— ASSIGNMENT —
Once you find the line with "Define \(V\) and" in the entries below, return exactly every line from it through the line with "Let the \(2".

/---

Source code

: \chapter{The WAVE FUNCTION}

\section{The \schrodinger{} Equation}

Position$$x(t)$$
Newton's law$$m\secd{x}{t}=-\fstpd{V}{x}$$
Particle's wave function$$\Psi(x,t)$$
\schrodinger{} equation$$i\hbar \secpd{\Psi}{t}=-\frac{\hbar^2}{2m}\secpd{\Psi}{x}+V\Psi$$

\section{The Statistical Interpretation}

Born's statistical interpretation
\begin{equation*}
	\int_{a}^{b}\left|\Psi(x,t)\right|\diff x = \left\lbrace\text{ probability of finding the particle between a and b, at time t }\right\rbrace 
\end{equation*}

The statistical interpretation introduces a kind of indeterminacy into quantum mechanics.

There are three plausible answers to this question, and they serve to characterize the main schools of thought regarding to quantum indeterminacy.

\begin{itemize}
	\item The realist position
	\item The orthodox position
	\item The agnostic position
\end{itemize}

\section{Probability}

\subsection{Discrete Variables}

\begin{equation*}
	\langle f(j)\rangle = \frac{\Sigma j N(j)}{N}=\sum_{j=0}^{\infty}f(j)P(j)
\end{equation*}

\---
/---

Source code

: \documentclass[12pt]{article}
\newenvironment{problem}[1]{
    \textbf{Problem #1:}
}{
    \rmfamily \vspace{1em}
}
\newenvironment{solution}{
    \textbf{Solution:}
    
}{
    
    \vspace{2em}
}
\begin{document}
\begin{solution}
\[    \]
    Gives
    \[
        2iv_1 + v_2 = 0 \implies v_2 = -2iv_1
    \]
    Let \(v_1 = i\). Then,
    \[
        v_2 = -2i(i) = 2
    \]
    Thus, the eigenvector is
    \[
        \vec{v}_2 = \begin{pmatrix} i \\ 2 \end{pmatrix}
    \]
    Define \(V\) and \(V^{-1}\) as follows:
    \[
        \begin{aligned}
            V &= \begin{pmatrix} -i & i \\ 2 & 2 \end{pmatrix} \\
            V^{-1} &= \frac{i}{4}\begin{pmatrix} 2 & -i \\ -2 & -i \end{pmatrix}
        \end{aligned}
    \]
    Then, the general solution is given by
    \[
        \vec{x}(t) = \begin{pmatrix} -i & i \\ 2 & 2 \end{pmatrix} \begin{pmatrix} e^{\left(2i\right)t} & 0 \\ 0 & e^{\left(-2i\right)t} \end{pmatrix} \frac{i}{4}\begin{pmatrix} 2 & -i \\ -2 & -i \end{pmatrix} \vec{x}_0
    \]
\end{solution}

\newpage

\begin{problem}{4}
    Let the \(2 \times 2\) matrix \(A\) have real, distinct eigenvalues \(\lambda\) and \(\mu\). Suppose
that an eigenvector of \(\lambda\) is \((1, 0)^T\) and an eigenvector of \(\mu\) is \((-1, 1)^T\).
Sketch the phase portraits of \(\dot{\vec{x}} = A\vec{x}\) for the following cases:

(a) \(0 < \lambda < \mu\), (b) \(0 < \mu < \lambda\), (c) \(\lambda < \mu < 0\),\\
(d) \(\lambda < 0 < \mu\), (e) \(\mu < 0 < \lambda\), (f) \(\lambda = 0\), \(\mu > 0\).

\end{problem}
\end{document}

\---
/---

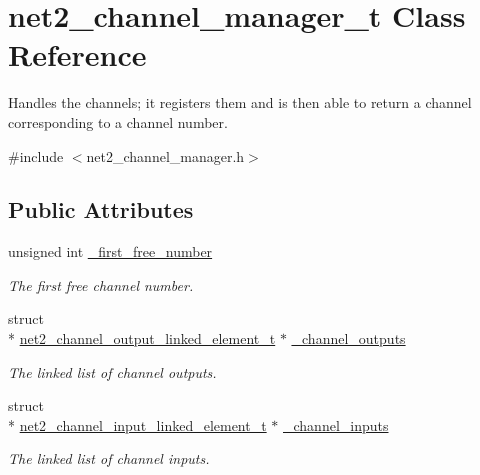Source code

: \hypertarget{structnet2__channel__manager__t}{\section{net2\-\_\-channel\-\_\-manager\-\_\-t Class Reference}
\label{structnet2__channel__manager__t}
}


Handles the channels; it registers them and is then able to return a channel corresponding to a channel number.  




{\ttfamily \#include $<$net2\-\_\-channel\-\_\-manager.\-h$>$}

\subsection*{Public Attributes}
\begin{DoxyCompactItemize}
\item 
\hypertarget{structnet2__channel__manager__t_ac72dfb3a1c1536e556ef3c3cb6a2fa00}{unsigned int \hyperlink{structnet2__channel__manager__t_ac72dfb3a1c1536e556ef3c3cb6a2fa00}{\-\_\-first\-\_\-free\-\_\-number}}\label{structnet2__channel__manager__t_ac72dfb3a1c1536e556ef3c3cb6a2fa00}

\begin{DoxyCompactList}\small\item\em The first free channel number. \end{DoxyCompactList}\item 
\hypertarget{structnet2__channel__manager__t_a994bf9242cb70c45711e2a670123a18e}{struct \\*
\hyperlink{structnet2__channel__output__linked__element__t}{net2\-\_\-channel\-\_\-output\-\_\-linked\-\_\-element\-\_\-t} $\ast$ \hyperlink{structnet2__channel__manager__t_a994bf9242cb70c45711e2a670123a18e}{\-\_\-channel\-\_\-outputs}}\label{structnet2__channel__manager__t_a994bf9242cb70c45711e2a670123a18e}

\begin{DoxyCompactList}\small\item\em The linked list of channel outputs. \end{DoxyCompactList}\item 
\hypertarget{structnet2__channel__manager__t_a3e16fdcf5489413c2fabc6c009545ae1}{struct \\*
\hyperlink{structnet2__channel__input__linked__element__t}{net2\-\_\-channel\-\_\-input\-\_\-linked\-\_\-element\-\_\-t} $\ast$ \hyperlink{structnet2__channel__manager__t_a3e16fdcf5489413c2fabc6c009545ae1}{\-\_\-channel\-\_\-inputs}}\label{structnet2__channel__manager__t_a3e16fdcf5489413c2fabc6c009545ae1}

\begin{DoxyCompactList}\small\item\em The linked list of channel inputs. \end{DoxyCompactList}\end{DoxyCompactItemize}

\---

— FINISHED EXERCISE —
    Define \(V\) and \(V^{-1}\) as follows:
    \[
        \begin{aligned}
            V &= \begin{pmatrix} -i & i \\ 2 & 2 \end{pmatrix} \\
            V^{-1} &= \frac{i}{4}\begin{pmatrix} 2 & -i \\ -2 & -i \end{pmatrix}
        \end{aligned}
    \]
    Then, the general solution is given by
    \[
        \vec{x}(t) = \begin{pmatrix} -i & i \\ 2 & 2 \end{pmatrix} \begin{pmatrix} e^{\left(2i\right)t} & 0 \\ 0 & e^{\left(-2i\right)t} \end{pmatrix} \frac{i}{4}\begin{pmatrix} 2 & -i \\ -2 & -i \end{pmatrix} \vec{x}_0
    \]
\end{solution}

\newpage

\begin{problem}{4}
    Let the \(2 \times 2\) matrix \(A\) have real, distinct eigenvalues \(\lambda\) and \(\mu\). Suppose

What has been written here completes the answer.